> _TASK INSTRUCTIONS_:
Leave out the pictures, then return the records word for word.

START INFORMATION SUPPLIED

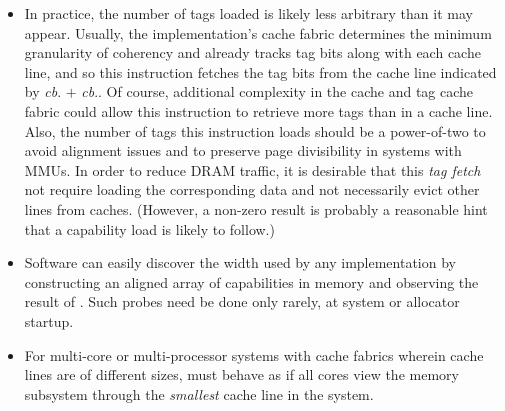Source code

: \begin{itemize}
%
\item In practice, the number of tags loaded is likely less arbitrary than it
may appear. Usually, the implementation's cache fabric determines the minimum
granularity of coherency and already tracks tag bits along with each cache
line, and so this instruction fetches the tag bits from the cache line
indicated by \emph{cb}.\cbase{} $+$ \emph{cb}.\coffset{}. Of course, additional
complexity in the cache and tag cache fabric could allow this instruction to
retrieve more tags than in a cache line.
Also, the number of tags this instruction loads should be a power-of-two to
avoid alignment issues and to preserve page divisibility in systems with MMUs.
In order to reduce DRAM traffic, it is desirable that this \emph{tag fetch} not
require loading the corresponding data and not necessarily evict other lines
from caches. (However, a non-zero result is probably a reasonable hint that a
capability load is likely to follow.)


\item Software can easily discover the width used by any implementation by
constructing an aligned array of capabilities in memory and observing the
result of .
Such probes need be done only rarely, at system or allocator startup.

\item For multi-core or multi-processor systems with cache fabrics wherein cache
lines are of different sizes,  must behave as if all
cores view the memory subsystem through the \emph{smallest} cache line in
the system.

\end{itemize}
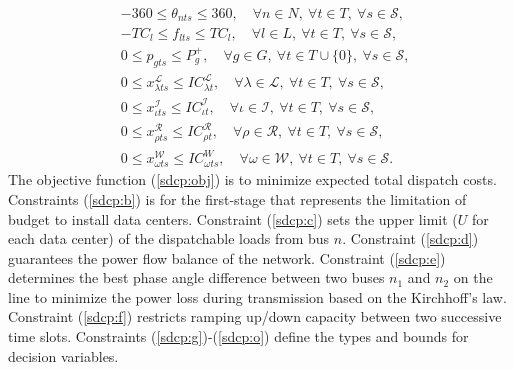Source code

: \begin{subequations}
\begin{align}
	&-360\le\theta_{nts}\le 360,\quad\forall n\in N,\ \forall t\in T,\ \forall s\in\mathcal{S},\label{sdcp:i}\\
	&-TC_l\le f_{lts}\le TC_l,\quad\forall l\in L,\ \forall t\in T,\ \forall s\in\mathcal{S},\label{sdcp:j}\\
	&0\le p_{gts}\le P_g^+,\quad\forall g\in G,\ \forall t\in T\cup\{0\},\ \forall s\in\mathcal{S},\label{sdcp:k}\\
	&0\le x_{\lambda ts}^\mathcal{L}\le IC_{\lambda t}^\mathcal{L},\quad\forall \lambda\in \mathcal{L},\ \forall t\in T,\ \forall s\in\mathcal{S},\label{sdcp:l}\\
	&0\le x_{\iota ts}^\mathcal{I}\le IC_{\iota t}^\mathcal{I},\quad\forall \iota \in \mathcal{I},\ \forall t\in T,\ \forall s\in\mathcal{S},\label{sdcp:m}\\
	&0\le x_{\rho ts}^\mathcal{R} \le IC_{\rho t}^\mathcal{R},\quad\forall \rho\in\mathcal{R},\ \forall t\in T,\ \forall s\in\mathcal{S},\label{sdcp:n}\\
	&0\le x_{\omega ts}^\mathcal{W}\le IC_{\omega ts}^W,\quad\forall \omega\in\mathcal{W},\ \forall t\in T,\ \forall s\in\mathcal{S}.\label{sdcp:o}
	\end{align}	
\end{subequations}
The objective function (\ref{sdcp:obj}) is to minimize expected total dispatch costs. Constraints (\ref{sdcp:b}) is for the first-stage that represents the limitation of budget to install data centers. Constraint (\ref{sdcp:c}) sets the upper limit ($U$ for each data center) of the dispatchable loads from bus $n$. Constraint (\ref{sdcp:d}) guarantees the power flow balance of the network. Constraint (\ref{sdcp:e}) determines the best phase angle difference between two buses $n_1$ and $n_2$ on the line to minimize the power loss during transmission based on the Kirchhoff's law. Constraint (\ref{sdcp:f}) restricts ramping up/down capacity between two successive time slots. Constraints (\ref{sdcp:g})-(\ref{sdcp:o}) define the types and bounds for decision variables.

END INFORMATION SUPPLIED

> _TASK OUTPUT_:
Source code

: \begin{itemize}
%
\item In practice, the number of tags loaded is likely less arbitrary than it
may appear. Usually, the implementation's cache fabric determines the minimum
granularity of coherency and already tracks tag bits along with each cache
line, and so this instruction fetches the tag bits from the cache line
indicated by \emph{cb}.\cbase{} $+$ \emph{cb}.\coffset{}. Of course, additional
complexity in the cache and tag cache fabric could allow this instruction to
retrieve more tags than in a cache line.
Also, the number of tags this instruction loads should be a power-of-two to
avoid alignment issues and to preserve page divisibility in systems with MMUs.
In order to reduce DRAM traffic, it is desirable that this \emph{tag fetch} not
require loading the corresponding data and not necessarily evict other lines
from caches. (However, a non-zero result is probably a reasonable hint that a
capability load is likely to follow.)


\item Software can easily discover the width used by any implementation by
constructing an aligned array of capabilities in memory and observing the
result of .
Such probes need be done only rarely, at system or allocator startup.

\item For multi-core or multi-processor systems with cache fabrics wherein cache
lines are of different sizes,  must behave as if all
cores view the memory subsystem through the \emph{smallest} cache line in
the system.

\end{itemize}
Source code

: \begin{subequations}
\begin{align}
	&-360\le\theta_{nts}\le 360,\quad\forall n\in N,\ \forall t\in T,\ \forall s\in\mathcal{S},\label{sdcp:i}\\
	&-TC_l\le f_{lts}\le TC_l,\quad\forall l\in L,\ \forall t\in T,\ \forall s\in\mathcal{S},\label{sdcp:j}\\
	&0\le p_{gts}\le P_g^+,\quad\forall g\in G,\ \forall t\in T\cup\{0\},\ \forall s\in\mathcal{S},\label{sdcp:k}\\
	&0\le x_{\lambda ts}^\mathcal{L}\le IC_{\lambda t}^\mathcal{L},\quad\forall \lambda\in \mathcal{L},\ \forall t\in T,\ \forall s\in\mathcal{S},\label{sdcp:l}\\
	&0\le x_{\iota ts}^\mathcal{I}\le IC_{\iota t}^\mathcal{I},\quad\forall \iota \in \mathcal{I},\ \forall t\in T,\ \forall s\in\mathcal{S},\label{sdcp:m}\\
	&0\le x_{\rho ts}^\mathcal{R} \le IC_{\rho t}^\mathcal{R},\quad\forall \rho\in\mathcal{R},\ \forall t\in T,\ \forall s\in\mathcal{S},\label{sdcp:n}\\
	&0\le x_{\omega ts}^\mathcal{W}\le IC_{\omega ts}^W,\quad\forall \omega\in\mathcal{W},\ \forall t\in T,\ \forall s\in\mathcal{S}.\label{sdcp:o}
	\end{align}	
\end{subequations}
The objective function (\ref{sdcp:obj}) is to minimize expected total dispatch costs. Constraints (\ref{sdcp:b}) is for the first-stage that represents the limitation of budget to install data centers. Constraint (\ref{sdcp:c}) sets the upper limit ($U$ for each data center) of the dispatchable loads from bus $n$. Constraint (\ref{sdcp:d}) guarantees the power flow balance of the network. Constraint (\ref{sdcp:e}) determines the best phase angle difference between two buses $n_1$ and $n_2$ on the line to minimize the power loss during transmission based on the Kirchhoff's law. Constraint (\ref{sdcp:f}) restricts ramping up/down capacity between two successive time slots. Constraints (\ref{sdcp:g})-(\ref{sdcp:o}) define the types and bounds for decision variables.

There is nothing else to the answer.